Нашего читателя вряд ли обрадовало бы то, что привлекает к полкам читателя стамбульского. Дело в том, что в этих грудах книг у пятидесяти из ста стандартный формат, стандартный переплет, стандартное число страниц и стандартное содержание. Хотите узнать названия? Авторов — да простят нам авторы! — знать не обязательно. Просто так, на выбор, чго попадется под руку: «Любовь Лидии», «Используй день!», «Погоня за мужчиной», «Дикий кавалер», «Лесной кавалер», «Женщина-бестселлер», «Рассказ для полуночи», «Тайная новелла», «Дикая новелла», «Бессонная луна», «Иди спать к Жанне!» «Блондинки умирают с удовольствием», «Муки маскарада», «Преследуемый супруг», «Желанная», «Варвар и гейша», «Самец и самка — вопросы пола в различном возрасте», «Не считай тела!», «Девушка с пуховыми ягодицами» (на обложке соответствующая часть девичьего тела в том виде, в каком сотворил ее господь бог).

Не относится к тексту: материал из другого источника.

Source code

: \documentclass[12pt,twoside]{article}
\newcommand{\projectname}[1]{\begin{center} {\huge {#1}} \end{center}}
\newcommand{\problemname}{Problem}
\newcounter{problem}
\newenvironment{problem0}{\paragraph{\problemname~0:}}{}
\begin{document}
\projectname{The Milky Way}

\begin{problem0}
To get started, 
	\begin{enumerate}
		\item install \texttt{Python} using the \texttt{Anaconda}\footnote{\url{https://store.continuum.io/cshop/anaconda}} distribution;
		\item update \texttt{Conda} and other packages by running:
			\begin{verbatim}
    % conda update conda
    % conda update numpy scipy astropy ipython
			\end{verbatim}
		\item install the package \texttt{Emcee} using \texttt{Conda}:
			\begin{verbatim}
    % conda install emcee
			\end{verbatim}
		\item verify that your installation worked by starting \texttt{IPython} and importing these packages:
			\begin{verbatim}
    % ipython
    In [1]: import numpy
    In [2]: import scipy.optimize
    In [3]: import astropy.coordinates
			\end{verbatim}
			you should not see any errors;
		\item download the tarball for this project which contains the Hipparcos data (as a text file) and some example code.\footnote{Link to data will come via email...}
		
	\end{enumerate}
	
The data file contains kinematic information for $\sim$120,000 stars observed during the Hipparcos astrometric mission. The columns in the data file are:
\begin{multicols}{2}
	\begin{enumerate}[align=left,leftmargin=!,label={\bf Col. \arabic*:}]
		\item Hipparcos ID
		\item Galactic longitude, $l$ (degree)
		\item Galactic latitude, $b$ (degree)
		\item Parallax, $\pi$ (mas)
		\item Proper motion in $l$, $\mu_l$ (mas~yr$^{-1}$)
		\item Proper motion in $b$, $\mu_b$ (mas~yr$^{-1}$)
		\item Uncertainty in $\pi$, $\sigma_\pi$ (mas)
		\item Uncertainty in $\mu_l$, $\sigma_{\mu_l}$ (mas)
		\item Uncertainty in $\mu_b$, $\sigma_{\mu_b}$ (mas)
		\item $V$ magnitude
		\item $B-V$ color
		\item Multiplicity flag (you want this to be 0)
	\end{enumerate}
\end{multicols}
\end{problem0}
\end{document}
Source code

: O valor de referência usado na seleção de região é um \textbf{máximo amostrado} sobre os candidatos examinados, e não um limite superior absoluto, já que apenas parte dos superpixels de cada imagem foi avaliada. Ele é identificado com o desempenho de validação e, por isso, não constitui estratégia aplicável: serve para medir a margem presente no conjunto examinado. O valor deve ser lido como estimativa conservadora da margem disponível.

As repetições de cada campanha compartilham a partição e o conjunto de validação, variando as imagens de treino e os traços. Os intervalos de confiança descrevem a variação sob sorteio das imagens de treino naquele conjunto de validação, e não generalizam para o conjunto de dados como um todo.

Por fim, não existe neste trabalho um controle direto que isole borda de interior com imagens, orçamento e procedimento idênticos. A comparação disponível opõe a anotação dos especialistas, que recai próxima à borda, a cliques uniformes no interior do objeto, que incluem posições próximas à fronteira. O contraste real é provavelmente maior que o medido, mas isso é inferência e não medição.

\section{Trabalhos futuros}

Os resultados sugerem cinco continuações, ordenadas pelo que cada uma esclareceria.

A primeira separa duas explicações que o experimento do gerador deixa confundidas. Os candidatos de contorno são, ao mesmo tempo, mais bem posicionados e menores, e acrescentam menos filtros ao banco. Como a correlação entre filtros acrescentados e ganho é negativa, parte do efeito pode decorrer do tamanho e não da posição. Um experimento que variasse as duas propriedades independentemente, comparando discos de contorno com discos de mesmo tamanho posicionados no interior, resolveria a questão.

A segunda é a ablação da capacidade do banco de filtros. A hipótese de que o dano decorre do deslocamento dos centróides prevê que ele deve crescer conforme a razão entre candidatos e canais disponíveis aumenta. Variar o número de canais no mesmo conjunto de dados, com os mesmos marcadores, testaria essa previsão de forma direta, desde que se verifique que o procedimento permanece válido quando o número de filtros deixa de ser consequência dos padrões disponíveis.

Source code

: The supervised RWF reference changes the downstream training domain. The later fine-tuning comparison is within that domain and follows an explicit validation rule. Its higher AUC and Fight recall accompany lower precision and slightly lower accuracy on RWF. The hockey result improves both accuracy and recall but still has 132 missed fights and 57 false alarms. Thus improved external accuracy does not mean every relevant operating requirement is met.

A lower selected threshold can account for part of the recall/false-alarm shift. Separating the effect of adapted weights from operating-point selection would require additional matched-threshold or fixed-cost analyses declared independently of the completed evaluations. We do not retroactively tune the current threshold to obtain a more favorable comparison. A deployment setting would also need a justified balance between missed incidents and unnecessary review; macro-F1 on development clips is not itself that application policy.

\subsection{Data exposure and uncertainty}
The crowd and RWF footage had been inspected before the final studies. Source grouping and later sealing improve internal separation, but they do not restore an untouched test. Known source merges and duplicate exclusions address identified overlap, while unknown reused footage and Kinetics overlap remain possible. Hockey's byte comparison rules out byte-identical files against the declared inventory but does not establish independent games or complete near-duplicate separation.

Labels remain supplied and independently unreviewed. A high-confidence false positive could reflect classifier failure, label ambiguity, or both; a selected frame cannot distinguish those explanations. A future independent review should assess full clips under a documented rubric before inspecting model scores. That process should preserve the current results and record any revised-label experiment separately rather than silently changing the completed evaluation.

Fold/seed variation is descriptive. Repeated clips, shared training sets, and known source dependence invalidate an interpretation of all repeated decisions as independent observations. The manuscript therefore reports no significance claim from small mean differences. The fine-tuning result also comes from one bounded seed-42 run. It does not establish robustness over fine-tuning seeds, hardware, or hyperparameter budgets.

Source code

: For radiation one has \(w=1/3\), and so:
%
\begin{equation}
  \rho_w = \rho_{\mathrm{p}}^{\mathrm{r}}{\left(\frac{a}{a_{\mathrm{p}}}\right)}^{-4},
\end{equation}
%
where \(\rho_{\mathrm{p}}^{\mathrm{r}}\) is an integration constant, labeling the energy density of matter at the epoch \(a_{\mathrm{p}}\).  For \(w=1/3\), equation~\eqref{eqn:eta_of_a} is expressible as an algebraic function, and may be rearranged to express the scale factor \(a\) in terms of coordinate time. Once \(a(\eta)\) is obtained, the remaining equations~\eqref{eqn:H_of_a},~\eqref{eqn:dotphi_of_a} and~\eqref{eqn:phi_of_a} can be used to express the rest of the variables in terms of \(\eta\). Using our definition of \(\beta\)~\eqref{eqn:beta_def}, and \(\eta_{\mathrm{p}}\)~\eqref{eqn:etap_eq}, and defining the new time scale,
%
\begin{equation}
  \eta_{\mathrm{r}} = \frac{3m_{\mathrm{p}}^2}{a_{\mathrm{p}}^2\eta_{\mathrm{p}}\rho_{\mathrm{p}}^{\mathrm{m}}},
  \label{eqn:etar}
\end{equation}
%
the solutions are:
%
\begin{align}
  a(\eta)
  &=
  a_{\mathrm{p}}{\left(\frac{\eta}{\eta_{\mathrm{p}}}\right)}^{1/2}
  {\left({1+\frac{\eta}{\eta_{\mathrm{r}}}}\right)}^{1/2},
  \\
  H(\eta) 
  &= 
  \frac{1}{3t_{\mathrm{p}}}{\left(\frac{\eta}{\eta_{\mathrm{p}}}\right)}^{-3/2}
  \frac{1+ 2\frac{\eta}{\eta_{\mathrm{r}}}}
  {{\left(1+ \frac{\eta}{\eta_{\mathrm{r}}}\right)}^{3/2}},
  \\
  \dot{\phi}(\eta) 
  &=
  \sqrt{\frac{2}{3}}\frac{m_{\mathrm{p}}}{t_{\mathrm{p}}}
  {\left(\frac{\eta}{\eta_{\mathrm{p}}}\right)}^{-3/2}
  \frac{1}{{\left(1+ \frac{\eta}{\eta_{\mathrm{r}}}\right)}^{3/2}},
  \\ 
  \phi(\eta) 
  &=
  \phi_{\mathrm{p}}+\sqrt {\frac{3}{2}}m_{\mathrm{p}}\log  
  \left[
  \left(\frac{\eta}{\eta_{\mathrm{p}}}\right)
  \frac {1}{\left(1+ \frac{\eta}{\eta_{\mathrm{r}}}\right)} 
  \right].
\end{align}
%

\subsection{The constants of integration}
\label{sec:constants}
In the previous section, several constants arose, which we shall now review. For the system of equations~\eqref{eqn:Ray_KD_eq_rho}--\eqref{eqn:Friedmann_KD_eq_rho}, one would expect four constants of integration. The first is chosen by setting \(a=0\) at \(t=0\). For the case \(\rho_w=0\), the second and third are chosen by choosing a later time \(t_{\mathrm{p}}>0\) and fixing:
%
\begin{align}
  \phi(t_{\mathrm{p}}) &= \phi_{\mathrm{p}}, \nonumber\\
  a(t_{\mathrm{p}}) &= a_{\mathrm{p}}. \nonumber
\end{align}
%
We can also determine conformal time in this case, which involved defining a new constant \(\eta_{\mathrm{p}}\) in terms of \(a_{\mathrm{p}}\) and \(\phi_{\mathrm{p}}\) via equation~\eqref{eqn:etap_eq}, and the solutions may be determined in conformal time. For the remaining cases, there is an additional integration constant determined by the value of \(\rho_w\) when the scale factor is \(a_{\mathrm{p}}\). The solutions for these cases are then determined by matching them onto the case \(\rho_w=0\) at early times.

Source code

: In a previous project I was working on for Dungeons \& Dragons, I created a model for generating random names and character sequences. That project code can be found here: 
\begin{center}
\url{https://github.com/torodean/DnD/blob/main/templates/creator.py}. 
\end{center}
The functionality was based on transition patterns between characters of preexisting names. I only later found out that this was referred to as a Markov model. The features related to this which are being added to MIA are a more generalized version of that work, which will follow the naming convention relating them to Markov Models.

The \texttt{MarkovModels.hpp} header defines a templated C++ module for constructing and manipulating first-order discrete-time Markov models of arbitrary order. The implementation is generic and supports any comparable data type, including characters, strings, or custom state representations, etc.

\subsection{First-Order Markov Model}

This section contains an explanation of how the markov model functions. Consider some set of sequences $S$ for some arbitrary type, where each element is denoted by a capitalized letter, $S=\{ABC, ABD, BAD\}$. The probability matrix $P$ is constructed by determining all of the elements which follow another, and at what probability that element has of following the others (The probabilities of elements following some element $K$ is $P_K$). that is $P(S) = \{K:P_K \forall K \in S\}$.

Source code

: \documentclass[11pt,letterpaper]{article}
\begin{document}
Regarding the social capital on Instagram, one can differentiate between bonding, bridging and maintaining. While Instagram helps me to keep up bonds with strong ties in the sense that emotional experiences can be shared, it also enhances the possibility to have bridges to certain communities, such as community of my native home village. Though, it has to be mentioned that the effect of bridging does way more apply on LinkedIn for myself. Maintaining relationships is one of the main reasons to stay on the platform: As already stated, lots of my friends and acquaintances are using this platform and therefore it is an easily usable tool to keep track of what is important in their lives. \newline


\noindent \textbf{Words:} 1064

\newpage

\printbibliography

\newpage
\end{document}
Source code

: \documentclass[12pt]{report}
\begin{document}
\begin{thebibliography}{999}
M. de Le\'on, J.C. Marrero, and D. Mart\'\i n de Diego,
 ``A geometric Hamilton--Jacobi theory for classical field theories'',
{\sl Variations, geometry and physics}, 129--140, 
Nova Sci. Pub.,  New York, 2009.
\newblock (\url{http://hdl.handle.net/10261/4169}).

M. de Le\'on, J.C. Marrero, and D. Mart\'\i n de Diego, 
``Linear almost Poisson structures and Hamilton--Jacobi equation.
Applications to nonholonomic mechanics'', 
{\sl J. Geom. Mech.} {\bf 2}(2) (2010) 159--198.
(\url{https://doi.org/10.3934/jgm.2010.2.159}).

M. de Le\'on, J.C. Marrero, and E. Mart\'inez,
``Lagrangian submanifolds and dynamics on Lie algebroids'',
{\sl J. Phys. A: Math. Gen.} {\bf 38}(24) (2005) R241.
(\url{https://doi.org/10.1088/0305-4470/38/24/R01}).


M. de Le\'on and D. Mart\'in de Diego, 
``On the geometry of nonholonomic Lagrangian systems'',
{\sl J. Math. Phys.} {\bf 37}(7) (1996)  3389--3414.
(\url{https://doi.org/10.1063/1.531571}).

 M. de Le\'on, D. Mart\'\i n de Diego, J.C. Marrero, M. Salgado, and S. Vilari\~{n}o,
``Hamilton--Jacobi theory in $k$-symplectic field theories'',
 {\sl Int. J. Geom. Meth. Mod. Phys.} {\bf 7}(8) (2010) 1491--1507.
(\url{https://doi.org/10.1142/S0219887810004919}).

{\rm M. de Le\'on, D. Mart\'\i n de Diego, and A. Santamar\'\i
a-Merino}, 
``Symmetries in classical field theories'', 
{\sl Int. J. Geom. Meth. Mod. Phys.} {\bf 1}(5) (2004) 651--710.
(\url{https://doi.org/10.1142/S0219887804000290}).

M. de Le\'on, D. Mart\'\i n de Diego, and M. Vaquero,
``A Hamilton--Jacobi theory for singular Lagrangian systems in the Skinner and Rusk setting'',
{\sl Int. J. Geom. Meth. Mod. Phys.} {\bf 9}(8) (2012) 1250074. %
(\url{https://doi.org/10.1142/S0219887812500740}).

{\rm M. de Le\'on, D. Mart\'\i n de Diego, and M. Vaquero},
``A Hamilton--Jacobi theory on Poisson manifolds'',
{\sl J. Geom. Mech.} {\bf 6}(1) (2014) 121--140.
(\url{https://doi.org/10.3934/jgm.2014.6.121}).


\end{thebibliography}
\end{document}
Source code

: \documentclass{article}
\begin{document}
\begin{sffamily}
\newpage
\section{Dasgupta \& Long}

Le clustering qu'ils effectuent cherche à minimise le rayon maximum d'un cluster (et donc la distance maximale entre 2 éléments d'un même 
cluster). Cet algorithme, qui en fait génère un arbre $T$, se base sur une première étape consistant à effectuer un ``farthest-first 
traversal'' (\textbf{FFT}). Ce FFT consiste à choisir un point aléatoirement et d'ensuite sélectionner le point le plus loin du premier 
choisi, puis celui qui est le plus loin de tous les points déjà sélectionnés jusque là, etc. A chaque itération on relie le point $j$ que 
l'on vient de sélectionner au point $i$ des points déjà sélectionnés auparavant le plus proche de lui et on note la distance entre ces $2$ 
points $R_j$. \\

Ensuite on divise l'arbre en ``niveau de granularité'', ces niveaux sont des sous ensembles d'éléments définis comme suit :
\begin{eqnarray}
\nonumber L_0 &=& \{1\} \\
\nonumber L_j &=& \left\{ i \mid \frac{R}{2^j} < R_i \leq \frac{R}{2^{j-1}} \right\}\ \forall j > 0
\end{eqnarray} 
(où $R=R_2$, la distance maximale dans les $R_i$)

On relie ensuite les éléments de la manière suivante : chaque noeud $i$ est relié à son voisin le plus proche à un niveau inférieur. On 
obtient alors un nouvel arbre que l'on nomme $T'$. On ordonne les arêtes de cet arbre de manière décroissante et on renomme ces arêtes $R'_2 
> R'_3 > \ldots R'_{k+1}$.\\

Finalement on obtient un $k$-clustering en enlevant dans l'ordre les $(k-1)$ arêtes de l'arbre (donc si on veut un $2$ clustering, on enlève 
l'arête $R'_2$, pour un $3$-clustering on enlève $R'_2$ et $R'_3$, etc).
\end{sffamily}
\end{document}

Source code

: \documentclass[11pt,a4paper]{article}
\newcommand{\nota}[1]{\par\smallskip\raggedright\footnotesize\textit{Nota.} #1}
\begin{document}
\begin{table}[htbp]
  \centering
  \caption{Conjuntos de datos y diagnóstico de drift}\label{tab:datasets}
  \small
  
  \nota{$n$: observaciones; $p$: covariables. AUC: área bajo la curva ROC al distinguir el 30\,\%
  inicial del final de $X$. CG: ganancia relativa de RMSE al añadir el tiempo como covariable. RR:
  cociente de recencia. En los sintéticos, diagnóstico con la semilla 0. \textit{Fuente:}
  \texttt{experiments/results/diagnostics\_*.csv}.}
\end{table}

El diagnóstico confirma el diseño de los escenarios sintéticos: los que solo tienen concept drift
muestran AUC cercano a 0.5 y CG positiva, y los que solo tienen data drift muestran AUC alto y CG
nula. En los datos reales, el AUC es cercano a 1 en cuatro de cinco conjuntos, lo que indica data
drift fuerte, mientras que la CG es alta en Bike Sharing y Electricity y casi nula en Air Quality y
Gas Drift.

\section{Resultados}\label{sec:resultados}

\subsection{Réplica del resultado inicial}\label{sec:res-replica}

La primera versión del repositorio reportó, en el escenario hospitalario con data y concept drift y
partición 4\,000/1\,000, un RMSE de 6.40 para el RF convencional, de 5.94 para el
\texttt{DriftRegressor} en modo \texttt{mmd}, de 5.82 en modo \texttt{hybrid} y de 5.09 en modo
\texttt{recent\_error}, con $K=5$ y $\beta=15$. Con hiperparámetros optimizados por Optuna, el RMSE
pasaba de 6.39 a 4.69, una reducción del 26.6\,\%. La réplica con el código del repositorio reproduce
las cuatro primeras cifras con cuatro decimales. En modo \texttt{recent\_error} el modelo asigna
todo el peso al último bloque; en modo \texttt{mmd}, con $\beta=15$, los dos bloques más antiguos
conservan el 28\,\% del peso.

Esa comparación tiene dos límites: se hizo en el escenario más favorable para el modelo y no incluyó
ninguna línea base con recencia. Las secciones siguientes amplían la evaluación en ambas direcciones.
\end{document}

Не слишком ли много культуры сразу?

Нам бы следовало спросить об этом самих турок. Ибо все эти книги привезены из Соединенных Штатов Америки — в рамках американской помощи.

По следам босых

— Да вы в своем уме, ребята? Обойти бухту Золотой Рог? В те районы иностранец не пойдет ни за что на свете! Или, может, вы хотите получить нож в спину?

Но говорили нам и так:

— Турки — простые люди — очень хорошие. Там, где их не заразила еще «золотая лихорадка» бизнеса, они готовы поделиться с человеком последним куском.

Два голоса. Первый дружески предостерегает из боязни почти не известной части Стамбула. Это голос людей, которые так и не узнали Турцию, хотя и жили тут двадцать лет.

Второй голос не говорит о любви к человеку, и все же он полон ею независимо от того, идет ли речь о встрече с турецкой матерью в поле или о переводе с глиняной дощечки клинописного ассирийского эпоса.

Мы немало прошли по Стамбулу, но нас все время вел жестокий план. А сегодня мы пошлем к черту все обязанности, планы и сроки. Повесим на плечо фотоаппарат, возьмем блокнот, сунем карандаш в карман и — просто пойдем!

Куда?

Конечно же в Стамбул, но пойдем куда глаза глядят и куда сами ноги понесут.

— Ну и что ты скажешь? Прямо возле отеля! В двух шагах от набережной. Сколько раз мы проезжали тут мимо. Это же вылитая Казба, как в Алжире!

— У меня такое впечатление, будто дома здесь стоят не рядышком, а друг на друге. Вместо улицы — лестница, и ведет она на самый верх, на Бейоглу!

Мы очутились в одном из самых интересных уголков Стамбула, характерном для сегодняшнего города в целом. Здесь в одной точке повстречались несколько веков. Вдоль одной из широких улиц-ступенек стоят лачуги из кирпича-сырца, лишь некоторые «дотягиваются» до второго этажа. А если и «дотягиваются», то, значит, они деревянные. Камень и кирпич раздавили бы первый глинобитный этаж. Перед дверьми домов кошки, на плоских крышах тоже кошки.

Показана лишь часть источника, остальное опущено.